Just built this and while it mostly works well, I'm getting distortion if I either:
Whack the bottom E or play anything with a wah pedal up front. Strangely, it doesn't appear to be caused by the input of the aby being overdriven as I can boost the signal using a booster without the effect changing. If I play normally, everything's fine with absolutely no hum     ;D thought about lowering the gain of the TL072's by changing the feedback resistors but thought I'd ask if anyone else has experienced this? I modified the layout as described and had to connect input earth to output 1 earth to keep it quiet. Output 2 has an isolated earth

Layout

[/Guts

Guts


Insanity: doing the same thing over and over again and expecting different results.
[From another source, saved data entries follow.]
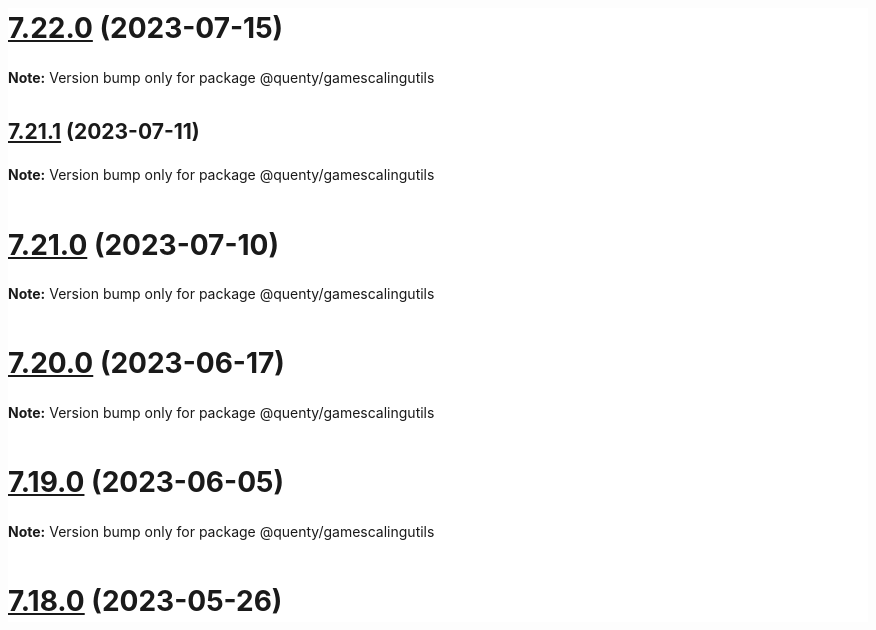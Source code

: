 



# [7.22.0](https://github.com/Quenty/NevermoreEngine/compare/@quenty/gamescalingutils@7.21.1...@quenty/gamescalingutils@7.22.0) (2023-07-15)

**Note:** Version bump only for package @quenty/gamescalingutils





## [7.21.1](https://github.com/Quenty/NevermoreEngine/compare/@quenty/gamescalingutils@7.21.0...@quenty/gamescalingutils@7.21.1) (2023-07-11)

**Note:** Version bump only for package @quenty/gamescalingutils





# [7.21.0](https://github.com/Quenty/NevermoreEngine/compare/@quenty/gamescalingutils@7.20.0...@quenty/gamescalingutils@7.21.0) (2023-07-10)

**Note:** Version bump only for package @quenty/gamescalingutils





# [7.20.0](https://github.com/Quenty/NevermoreEngine/compare/@quenty/gamescalingutils@7.19.0...@quenty/gamescalingutils@7.20.0) (2023-06-17)

**Note:** Version bump only for package @quenty/gamescalingutils





# [7.19.0](https://github.com/Quenty/NevermoreEngine/compare/@quenty/gamescalingutils@7.18.0...@quenty/gamescalingutils@7.19.0) (2023-06-05)

**Note:** Version bump only for package @quenty/gamescalingutils





# [7.18.0](https://github.com/Quenty/NevermoreEngine/compare/@quenty/gamescalingutils@7.17.0...@quenty/gamescalingutils@7.18.0) (2023-05-26)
Albert Einstein

wavley

It sounds like your transformers may be saturating, I had the same problem when I was playing around with gain.  I ended up using bigger Edcor transformers because I also play a bass VI.  The first thing I would do is make sure you don't have any DC offset, too much DC going through a transformer and it will saturate.  If that's not the problem I would down the gain of the op amps.  When I was messing around with this I got it to where is suited most any guitar playing need by lowering the gain, but my bass VI (actually a Jaguar Custom Baritone, it tunes like a Bass VI) drove it crazy so I switched to the Edcors, problem solved.   Problem is that they're easily 4 or 5 times the size.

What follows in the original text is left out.